A demurrer for uncertainty will be sustained only where the pleading is so bad that the responding party cannot reasonably respond, i.e., he or she cannot reasonably determine what issues must be admitted or denied, or what claims are directed against him or her. (Khoury v. Maly’s of California (1993) 14 Cal.App.4th 612, 616.) Where a demurrer is made upon the ground of uncertainty, the demurrer must distinctly specify exactly how or why the pleading is uncertain, and where such uncertainty appears by reference to page and line numbers. (See Fenton v. Groveland Comm.

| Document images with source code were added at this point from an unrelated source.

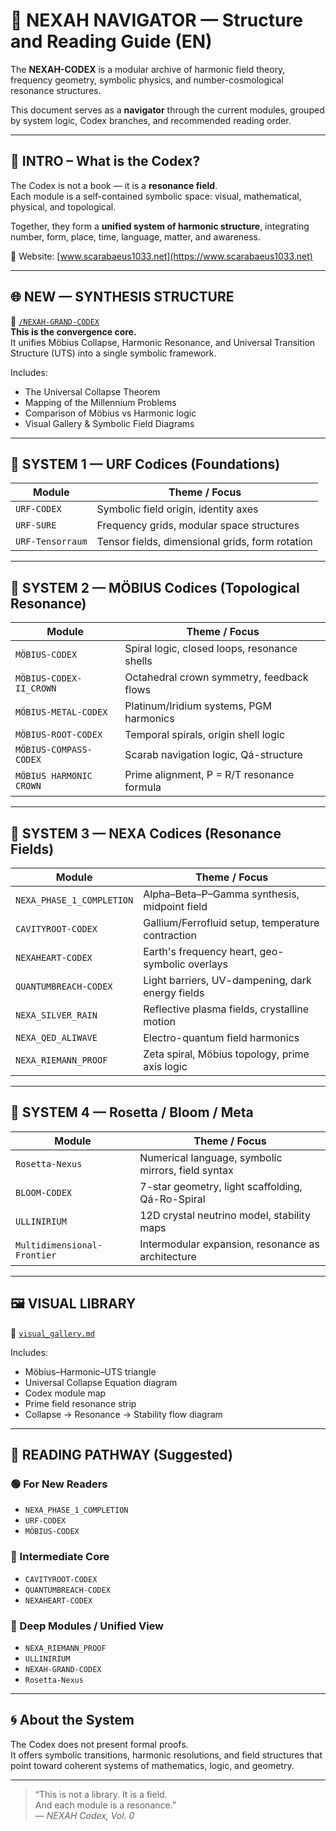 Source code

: # 🧭 NEXAH NAVIGATOR — Structure and Reading Guide (EN)

The **NEXAH-CODEX** is a modular archive of harmonic field theory, frequency geometry, symbolic physics, and number-cosmological resonance structures.

This document serves as a **navigator** through the current modules, grouped by system logic, Codex branches, and recommended reading order.

---

## 🌌 INTRO – What is the Codex?

The Codex is not a book — it is a **resonance field**.  
Each module is a self-contained symbolic space: visual, mathematical, physical, and topological.

Together, they form a **unified system of harmonic structure**, integrating number, form, place, time, language, matter, and awareness.

🔗 Website: [www.scarabaeus1033.net](https://www.scarabaeus1033.net)

---

## 🌐 NEW — SYNTHESIS STRUCTURE

📘 [`/NEXAH-GRAND-CODEX`](https://github.com/Scarabaeus1033/NEXAH-CODEX/tree/main/NEXAH-GRAND-CODEX)  
**This is the convergence core.**  
It unifies Möbius Collapse, Harmonic Resonance, and Universal Transition Structure (UTS) into a single symbolic framework.

Includes:
- The Universal Collapse Theorem  
- Mapping of the Millennium Problems  
- Comparison of Möbius vs Harmonic logic  
- Visual Gallery & Symbolic Field Diagrams

---

## 🔷 SYSTEM 1 — URF Codices (Foundations)

| Module            | Theme / Focus                                    |
|-------------------|--------------------------------------------------|
| `URF-CODEX`        | Symbolic field origin, identity axes             |
| `URF-SURE`         | Frequency grids, modular space structures        |
| `URF-Tensorraum`   | Tensor fields, dimensional grids, form rotation  |

---

## 🔶 SYSTEM 2 — MÖBIUS Codices (Topological Resonance)

| Module                    | Theme / Focus                                |
|---------------------------|----------------------------------------------|
| `MÖBIUS-CODEX`            | Spiral logic, closed loops, resonance shells |
| `MÖBIUS-CODEX-II_CROWN`   | Octahedral crown symmetry, feedback flows    |
| `MÖBIUS-METAL-CODEX`      | Platinum/Iridium systems, PGM harmonics      |
| `MÖBIUS-ROOT-CODEX`       | Temporal spirals, origin shell logic         |
| `MÖBIUS-COMPASS-CODEX`    | Scarab navigation logic, Qá-structure        |
| `MÖBIUS HARMONIC CROWN`   | Prime alignment, P = R/T resonance formula   |

---

## 🔷 SYSTEM 3 — NEXA Codices (Resonance Fields)

| Module                  | Theme / Focus                                      |
|--------------------------|---------------------------------------------------|
| `NEXA_PHASE_1_COMPLETION` | Alpha–Beta–P–Gamma synthesis, midpoint field     |
| `CAVITYROOT-CODEX`        | Gallium/Ferrofluid setup, temperature contraction|
| `NEXAHEART-CODEX`         | Earth's frequency heart, geo-symbolic overlays   |
| `QUANTUMBREACH-CODEX`     | Light barriers, UV-dampening, dark energy fields |
| `NEXA_SILVER_RAIN`        | Reflective plasma fields, crystalline motion     |
| `NEXA_QED_ALIWAVE`        | Electro-quantum field harmonics                  |
| `NEXA_RIEMANN_PROOF`      | Zeta spiral, Möbius topology, prime axis logic   |

---

## 🔷 SYSTEM 4 — Rosetta / Bloom / Meta

| Module              | Theme / Focus                                           |
|---------------------|---------------------------------------------------------|
| `Rosetta-Nexus`      | Numerical language, symbolic mirrors, field syntax     |
| `BLOOM-CODEX`        | 7-star geometry, light scaffolding, Qá-Ro-Spiral       |
| `ULLINIRIUM`         | 12D crystal neutrino model, stability maps             |
| `Multidimensional-Frontier` | Intermodular expansion, resonance as architecture |

---

## 🖼️ VISUAL LIBRARY

📁 [`visual_gallery.md`](https://github.com/Scarabaeus1033/NEXAH-CODEX/blob/main/NEXAH-GRAND-CODEX/visual_gallery.md)

Includes:
- Möbius–Harmonic–UTS triangle  
- Universal Collapse Equation diagram  
- Codex module map  
- Prime field resonance strip  
- Collapse → Resonance → Stability flow diagram

---

## 🧩 READING PATHWAY (Suggested)

### 🟢 For New Readers
- `NEXA_PHASE_1_COMPLETION`  
- `URF-CODEX`  
- `MÖBIUS-CODEX`

### 🔵 Intermediate Core
- `CAVITYROOT-CODEX`  
- `QUANTUMBREACH-CODEX`  
- `NEXAHEART-CODEX`

### 🔴 Deep Modules / Unified View
- `NEXA_RIEMANN_PROOF`  
- `ULLINIRIUM`  
- `NEXAH-GRAND-CODEX`  
- `Rosetta-Nexus`

---

## 🌀 About the System

The Codex does not present formal proofs.  
It offers symbolic transitions, harmonic resolutions, and field structures that point toward coherent systems of mathematics, logic, and geometry.

---

> “This is not a library. It is a field.  
> And each module is a resonance.”  
> — *NEXAH Codex, Vol. 0*
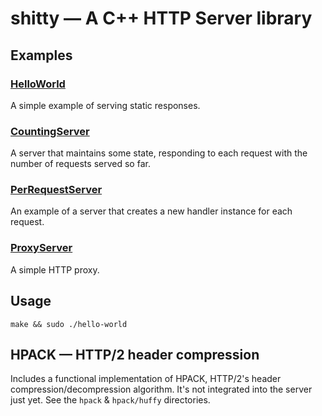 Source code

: # shitty — A C++ HTTP Server library

## Examples

### [HelloWorld](HelloWorld.cpp)

A simple example of serving static responses.

### [CountingServer](CountingServer.cpp)

A server that maintains some state, responding to each request with the number
of requests served so far.

### [PerRequestServer](PerRequestServer.cpp)

An example of a server that creates a new handler instance for each request.

### [ProxyServer](ProxyServer.cpp)

A simple HTTP proxy.

## Usage

    make && sudo ./hello-world

## HPACK — HTTP/2 header compression

Includes a functional implementation of HPACK, HTTP/2's header
compression/decompression algorithm. It's not integrated into the server just
yet.
See the `hpack` & `hpack/huffy` directories.
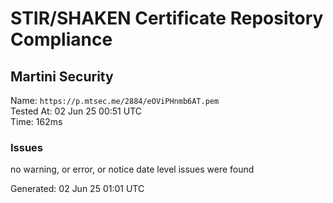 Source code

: # STIR/SHAKEN Certificate Repository Compliance

## Martini Security

Name: `https://p.mtsec.me/2884/eOViPHnmb6AT.pem`\
Tested At: 02 Jun 25 00:51 UTC\
Time: 162ms

### Issues

no warning, or error, or notice date level issues were found

Generated: 02 Jun 25 01:01 UTC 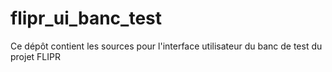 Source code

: # flipr_ui_banc_test
Ce dépôt contient les sources pour l'interface utilisateur du banc de test du projet FLIPR
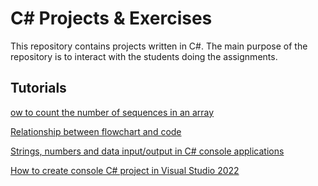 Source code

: # C# Projects & Exercises

This repository contains projects written in C#. The main purpose of the repository is to interact with the students doing the assignments.

## Tutorials

[ow to count the number of sequences in an array](Tutorials/NumberOfSequences.md)

[Relationship between flowchart and code](Tutorials/FlowchartAndCodeRelationship.md)

[Strings, numbers and data input/output in C# console applications](Tutorials/ConsoleInputAndOutput.md)

[How to create console C# project in Visual Studio 2022](Tutorials/CreateConsoleProject.md) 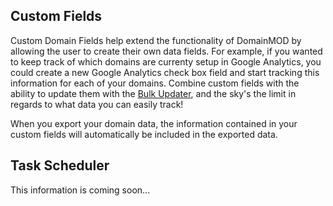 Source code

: Custom Fields
-------------
Custom Domain Fields help extend the functionality of DomainMOD by allowing the user to create their own data fields. For example, if you wanted to keep track of which domains are currenty setup in Google Analytics, you could create a new Google Analytics check box field and start tracking this information for each of your domains. Combine custom fields with the ability to update them with the [Bulk Updater](bulk-updater.md), and the sky's the limit in regards to what data you can easily track!

When you export your domain data, the information contained in your custom fields will automatically be included in the exported data.

Task Scheduler
--------------
This information is coming soon...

Services Dist. (1982) 135 Cal.App.3d 797, 809.)

 

Here, Defendant argues that the first cause of action fails to allege negligent conduct on the part of Defendant and is unclear because paragraph 10 of the complaint attributes the alleged negligent conduct to multiple defendants, i.e., “defendants and DOE Defendants 1 through 50.”  (See Complaint, ¶ 10.)  In opposition, Plaintiffs contend the complaint alleges facts sufficient to constitute a cause of action for negligence against Defendant and is not so bad that Defendant cannot reasonably respond.  The Court agrees.

 

“The elements of a cause of action for negligence are well established. They are (a) a legal duty to use due care; (b) a breach of such legal duty; [and] (c) the breach as the proximate or legal cause of the resulting injury.” (Evan F. v. Hughson United Methodist Church (1992) 8 Cal.App.4th 828, 834 [cleaned up].) “Ordinarily, negligence may be alleged in general terms, without specific facts showing how the injury occurred, but there are limits to the generality with which a plaintiff is permitted to state his cause of action, and the plaintiff must indicate the acts or omissions which are said to have been negligently performed. He may not recover upon the bare statement that the defendant’s negligence has caused him injury.” (Guilliams v. Hollywood Hospital (1941) 18 Cal.2d 97, 1010 [cleaned up].)

 

No matter how unlikely or improbable, the Court must accept a plaintiff’s allegations as true for the purpose of ruling on the demurrer. (Del E. Webb Corp. v. Structural Materials Co. (1981) 123 Cal.App.3d 593, 604.)  When a pleader is in doubt about what actually occurred or what can be established by the evidence, he or she may plead in the alternative and make inconsistent factual allegations. (Mendoza v. Rast Produce, Inc. (2006) 140 Cal.App.4th 1395, 1402.)

 

For pleading purposes, Plaintiffs’ allegations are sufficient to attribute liability for the alleged negligent conduct to Defendant and any other defendants to whom liability may be attributed either directly or vicariously as such facts may arise during the course of the litigation.

 

CONCLUSION AND ORDER

 

Therefore, the Court overrules Defendant’s demurrer to Plaintiffs’ complaint.  The Court orders Defendant to file and serve and answer to the complaint within 20 days of the hearing.  

 

Defendant shall provide notice of the Court’s orders and file a proof of service of such.